(Input material)

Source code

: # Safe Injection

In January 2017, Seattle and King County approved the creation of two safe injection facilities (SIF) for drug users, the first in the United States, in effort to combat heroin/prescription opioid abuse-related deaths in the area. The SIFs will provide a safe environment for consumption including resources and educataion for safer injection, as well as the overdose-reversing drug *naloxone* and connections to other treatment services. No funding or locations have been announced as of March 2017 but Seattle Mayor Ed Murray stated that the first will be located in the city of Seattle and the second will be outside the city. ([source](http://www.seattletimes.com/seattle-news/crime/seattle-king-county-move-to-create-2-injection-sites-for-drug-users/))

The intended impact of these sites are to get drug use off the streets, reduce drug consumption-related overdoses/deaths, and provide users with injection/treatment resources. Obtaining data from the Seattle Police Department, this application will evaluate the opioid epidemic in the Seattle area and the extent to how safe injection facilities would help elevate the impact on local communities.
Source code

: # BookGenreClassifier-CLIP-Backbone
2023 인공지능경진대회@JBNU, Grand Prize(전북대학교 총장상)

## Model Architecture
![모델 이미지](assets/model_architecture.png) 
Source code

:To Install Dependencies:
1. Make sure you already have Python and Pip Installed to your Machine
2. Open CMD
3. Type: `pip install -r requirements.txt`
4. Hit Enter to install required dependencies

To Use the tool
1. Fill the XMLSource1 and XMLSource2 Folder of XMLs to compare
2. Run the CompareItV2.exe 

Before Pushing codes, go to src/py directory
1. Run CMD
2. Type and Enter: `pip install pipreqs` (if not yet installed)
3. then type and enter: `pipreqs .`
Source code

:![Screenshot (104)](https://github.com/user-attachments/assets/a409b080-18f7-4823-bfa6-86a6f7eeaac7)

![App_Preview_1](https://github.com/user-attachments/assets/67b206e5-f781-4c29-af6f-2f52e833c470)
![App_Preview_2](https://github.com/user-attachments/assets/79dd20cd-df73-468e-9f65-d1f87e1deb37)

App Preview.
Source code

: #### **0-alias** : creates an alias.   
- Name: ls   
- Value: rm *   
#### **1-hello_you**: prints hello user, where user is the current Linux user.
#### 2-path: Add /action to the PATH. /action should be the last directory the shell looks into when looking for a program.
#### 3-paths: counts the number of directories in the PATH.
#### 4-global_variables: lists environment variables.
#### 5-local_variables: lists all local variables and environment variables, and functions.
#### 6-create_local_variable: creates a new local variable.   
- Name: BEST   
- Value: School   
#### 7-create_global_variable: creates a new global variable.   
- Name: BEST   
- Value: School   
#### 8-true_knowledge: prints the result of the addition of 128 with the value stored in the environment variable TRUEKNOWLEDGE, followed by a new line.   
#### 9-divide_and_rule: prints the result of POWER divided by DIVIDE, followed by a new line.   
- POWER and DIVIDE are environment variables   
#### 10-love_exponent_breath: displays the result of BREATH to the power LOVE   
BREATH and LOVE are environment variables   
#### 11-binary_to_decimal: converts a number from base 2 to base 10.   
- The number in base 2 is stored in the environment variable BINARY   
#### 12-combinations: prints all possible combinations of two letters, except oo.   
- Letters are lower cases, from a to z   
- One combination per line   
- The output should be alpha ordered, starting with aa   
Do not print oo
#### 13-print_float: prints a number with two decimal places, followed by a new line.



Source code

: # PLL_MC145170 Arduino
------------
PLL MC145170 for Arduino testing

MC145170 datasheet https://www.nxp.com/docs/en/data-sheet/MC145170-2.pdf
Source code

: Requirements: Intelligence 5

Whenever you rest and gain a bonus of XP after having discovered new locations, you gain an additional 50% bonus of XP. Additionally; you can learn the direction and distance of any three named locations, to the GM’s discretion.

(End Input material)

- **Your objective**
Of the lines above, copy each one that contains the word "have".

- **Solution**
In January 2017, Seattle and King County approved the creation of two safe injection facilities (SIF) for drug users, the first in the United States, in effort to combat heroin/prescription opioid abuse-related deaths in the area. The SIFs will provide a safe environment for consumption including resources and educataion for safer injection, as well as the overdose-reversing drug *naloxone* and connections to other treatment services. No funding or locations have been announced as of March 2017 but Seattle Mayor Ed Murray stated that the first will be located in the city of Seattle and the second will be outside the city. ([source](http://www.seattletimes.com/seattle-news/crime/seattle-king-county-move-to-create-2-injection-sites-for-drug-users/))
1. Make sure you already have Python and Pip Installed to your Machine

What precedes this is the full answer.